October 10, 2011
Text data management, Part 1: Confusion
This is Part 1 of a three post series. The posts cover:
- Confusion about text data management.
- Choices for text data management (general and short-request).
- Choices for text data management (analytic).
There’s much confusion about the management of text data, among technology users, vendors, and investors alike. Reasons seems to include:
- The terminology around text data is inaccurate.
- Data volume estimates for text are misleading.
- Multiple different technologies are in the mix, including:
- Enterprise text search.
- Text analytics — text mining, sentiment analysis, etc.
- Document stores — e.g. document-oriented NoSQL, or MarkLogic.
- Log management and parsing — e.g. Splunk.
- Text archiving — e.g., various specialty email archiving products I couldn’t even name.
- Public web search — Google et al.
- Text search vendors have disappointed, especially technically.
- Text analytics vendors have disappointed, especially financially.
- Other analytic technology vendors ignore what the text analytic vendors actually have accomplished, and reinvent inferior wheels rather than OEM the state of the art.
Above all: The use cases for text data vary greatly, just as the use cases for simply-structured databases do.
There are probably fewer people now than there were six years ago who need to be told that text and relational database management are very different things. Other misconceptions, however, appear to be on the rise. Specific points that are commonly overlooked include:
- The terms “unstructured” or “semi-structured” data are inherently misleading. That’s why I favor “multi-structured” or “poly-structured” instead. (“Multi-structured” seems to be winning; e.g., it’s been adopted by Teradata and Teradata/Aster.)
- The “social media” text data any one enterprise brings in house isn’t all that much. For example, Attensity serves many different enterprises’ social media needs from a single 20-terabyte data store, and reports that no single enterprise has required as much as 1 terabyte of text yet. Text data may consume a lot of storage on spinning disks somewhere, but it’s not that big a factor in future DBMS industry growth. (That 20 terabyte figure does seem low.)
- Structured databases are typically worth a lot more per bit than other kinds. The most valuable electronic data, per-bit, is probably records of significant economic transactions — purchases, sales, money transfers, etc. The least valuable may be sensor log files, whose contents consist mainly of “Nothing going on here; ping you again in a minute.” Email logs, web interaction data and many other kinds fall somewhere in between. Highly valuable documents — such as signed contracts — generally persist in paper as well as electronic forms. Investors commonly overlook this point.
- The enterprise text search industry is screwed up.
- FAST was a goofy company before it was acquired for far too much money by Microsoft.
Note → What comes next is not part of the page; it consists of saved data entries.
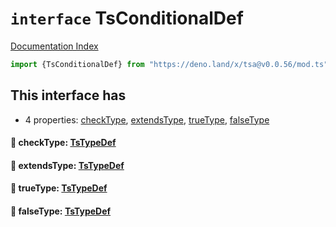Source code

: # `interface` TsConditionalDef

[Documentation Index](../README.md)

```ts
import {TsConditionalDef} from "https://deno.land/x/tsa@v0.0.56/mod.ts"
```

## This interface has

- 4 properties:
[checkType](#-checktype-tstypedef),
[extendsType](#-extendstype-tstypedef),
[trueType](#-truetype-tstypedef),
[falseType](#-falsetype-tstypedef)


#### 📄 checkType: [TsTypeDef](../type.TsTypeDef/README.md)



#### 📄 extendsType: [TsTypeDef](../type.TsTypeDef/README.md)



#### 📄 trueType: [TsTypeDef](../type.TsTypeDef/README.md)



#### 📄 falseType: [TsTypeDef](../type.TsTypeDef/README.md)



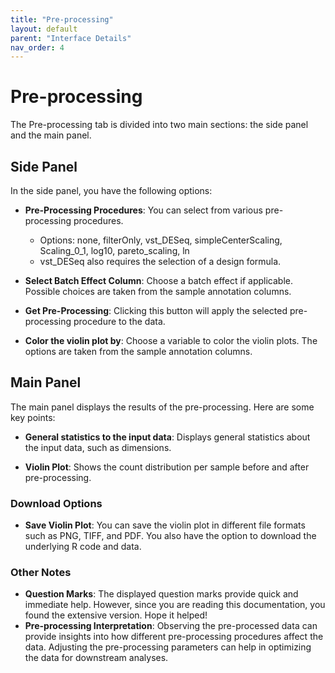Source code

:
 ```yaml
---
title: "Pre-processing"
layout: default
parent: "Interface Details"
nav_order: 4
---
```


# Pre-processing

The Pre-processing tab is divided into two main sections: the side panel and the main panel.

## Side Panel

In the side panel, you have the following options:

- **Pre-Processing Procedures**: You can select from various pre-processing procedures.
  - Options: none, filterOnly, vst_DESeq, simpleCenterScaling, Scaling_0_1, log10, pareto_scaling, ln
  - vst_DESeq also requires the selection of a design formula.

- **Select Batch Effect Column**: Choose a batch effect if applicable. Possible 
  choices are taken from the sample annotation columns.

- **Get Pre-Processing**: Clicking this button will apply the selected pre-processing procedure to the data.

- **Color the violin plot by**: Choose a variable to color the violin plots. The options are taken from the sample annotation columns.

## Main Panel

The main panel displays the results of the pre-processing. Here are some key points:

- **General statistics to the input data**: Displays general statistics about the input data, such as dimensions.

- **Violin Plot**: Shows the count distribution per sample before and after 
  pre-processing.

### Download Options

- **Save Violin Plot**: You can save the violin plot in different file formats such as PNG, TIFF, and PDF. You also have the option to download the underlying R code and data.

### Other Notes

- **Question Marks**: The displayed question marks provide quick and immediate help. However, since you are reading this documentation, you found the extensive version. Hope it helped!
- **Pre-processing Interpretation**: Observing the pre-processed data can provide insights into how different pre-processing procedures affect the data. Adjusting the pre-processing parameters can help in optimizing the data for downstream analyses.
- Autonomy was a goofy company before it was acquired for far too much money by HP.
- Google’s enterprise efforts are quiet.
- The integration of text search and relational DBMS — e.g. at Oracle — has languished, with poor performance and evident lack of management attention.
- Smaller text search vendors don’t seem to be getting a lot of traction — e.g., Coveo has a decent reputation, but when’s the last time you heard much about them? What has Attivio actually accomplished?
- Text analytics is a small business. Add up the revenue for Attensity, Clarabridge, Lexalytics, Temis, and all the others, and you might poke above $100 million, especially now that Attensity had a three-way merger. Then again, you might not.
- Even so, the text analytics vendors have developed sophisticated technology. In particular, you can use it to get a pretty good idea as to what people are writing about you, individually or as groups.
Categories: Analytic technologies, Archiving and information preservation, Google, Log analysis, MarkLogic, NoSQL, Oracle, Splunk, Text
Subscribe to our complete feed!
Comments
2 Responses to “Text data management, Part 1: Confusion”
Leave a Reply
I have used Temis system a lot.
what would you say about the strenghts and weaknesses of it in comparison with Lexalytics or Attensity…u know?
Temis and Lexalytics aren’t the same thing, I’d think. Temis and Attensity are closer.
That said, I haven’t talked with the Temis folks for a few years. My first thought would be to look at Temis first for French or Italian, but Attensity for English.